A silver atom shoots through a magnet and it either lands
on one side or the other side of glass pane.
This single experiment brings up the concept of quantum spin and is,
in my opinion, the single most important experiment that contributes
to the weirdness of Quantum Mechanics. If this experiment didn't exist,
Schrodinger's cat, quantum entanglement, and quantum computers wouldn't exist.
- A quantum state is represented by this thing called a ket.
A lot of the times, kets can only either be an up ket or a down ket.
Kets by themselves don't really have any physical meaning,
but their meaning can be understood by transforming it with these tools called operators:
position operators, momentum operators, and probability operators.
-
Operators are essentially transformers for functions like f(x) = sin(x). Operators
can be really simple and turn a function into f(x) = 0 for example.

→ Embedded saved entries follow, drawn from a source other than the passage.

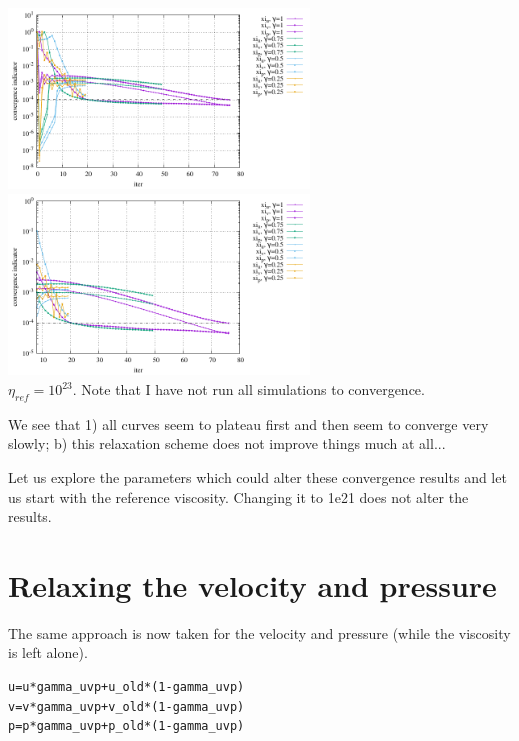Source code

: \begin{center}
\includegraphics[width=8cm]{python_codes/fieldstone_50/results/conv_eta.pdf}
\includegraphics[width=8cm]{python_codes/fieldstone_50/results/conv_eta_zoom.pdf}\\
{\captionfont $\eta_{ref}=10^{23}$. Note that I have not run all simulations 
to convergence.}
\end{center}

We see that 1) all curves seem to plateau first and then seem to converge very slowly; 
b) this relaxation scheme does not improve things much at all...

Let us explore the parameters which could alter these convergence results
and let us start with the reference viscosity. Changing it to 1e21 does not 
alter the results.  

\section*{Relaxing the velocity and pressure}

The same approach is now taken for the velocity and pressure (while the viscosity is left alone).

\begin{lstlisting}
u=u*gamma_uvp+u_old*(1-gamma_uvp)
v=v*gamma_uvp+v_old*(1-gamma_uvp)
p=p*gamma_uvp+p_old*(1-gamma_uvp)
\end{lstlisting}



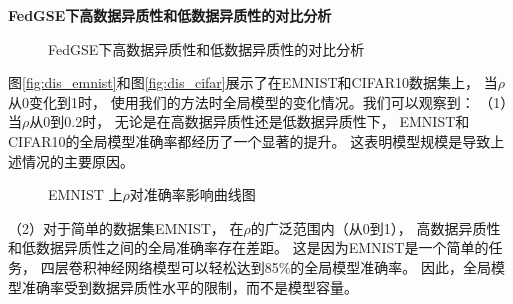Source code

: \textbf{FedGSE下高数据异质性和低数据异质性的对比分析 }
\begin{figure}[thbp]
    \centering
    \hfill
    \hfill
    \caption{FedGSE下高数据异质性和低数据异质性的对比分析}
    \label{fig:dis_all}
\end{figure}
图\ref{fig:dis_emnist}和图\ref{fig:dis_cifar}展示了在EMNIST和CIFAR10数据集上，
当$\rho$从0变化到1时，
使用我们的方法时全局模型的变化情况。我们可以观察到：
（1）当$\rho$从0到0.2时，
无论是在高数据异质性还是低数据异质性下，
EMNIST和CIFAR10的全局模型准确率都经历了一个显著的提升。
这表明模型规模是导致上述情况的主要原因。
\begin{figure}[thbp]
    \centering
    \hfill
    \hfill
    \caption{ EMNIST 上$\rho$对准确率影响曲线图}
    \label{fig:motivation_distribution_emnist}
\end{figure}
（2）对于简单的数据集EMNIST，
在$\rho$的广泛范围内（从0到1），
高数据异质性和低数据异质性之间的全局准确率存在差距。
这是因为EMNIST是一个简单的任务，
四层卷积神经网络模型可以轻松达到85\%的全局模型准确率。
因此，全局模型准确率受到数据异质性水平的限制，而不是模型容量。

However, they can also be really complicated and turn a function into
f(x) = p^2 * sin(x) / 2m, just to give an example.
-
Oftentimes, because operators are so complicated when applied to functions,
physicists will forget the fact that functions are functions and just call them
vectors. A common example of this is calling f(x) = sin(x) [1, 0] and calling
g(x) = cos(x) [0, 1]. This has the same meaning, because these two functions'
relationsips have the same relationships as these two vectors. They are both
perpendicular to each other at all points. And now that we can reduce complicated
functions to simple vectors, we can reduce the complicated operators into simple
matrices.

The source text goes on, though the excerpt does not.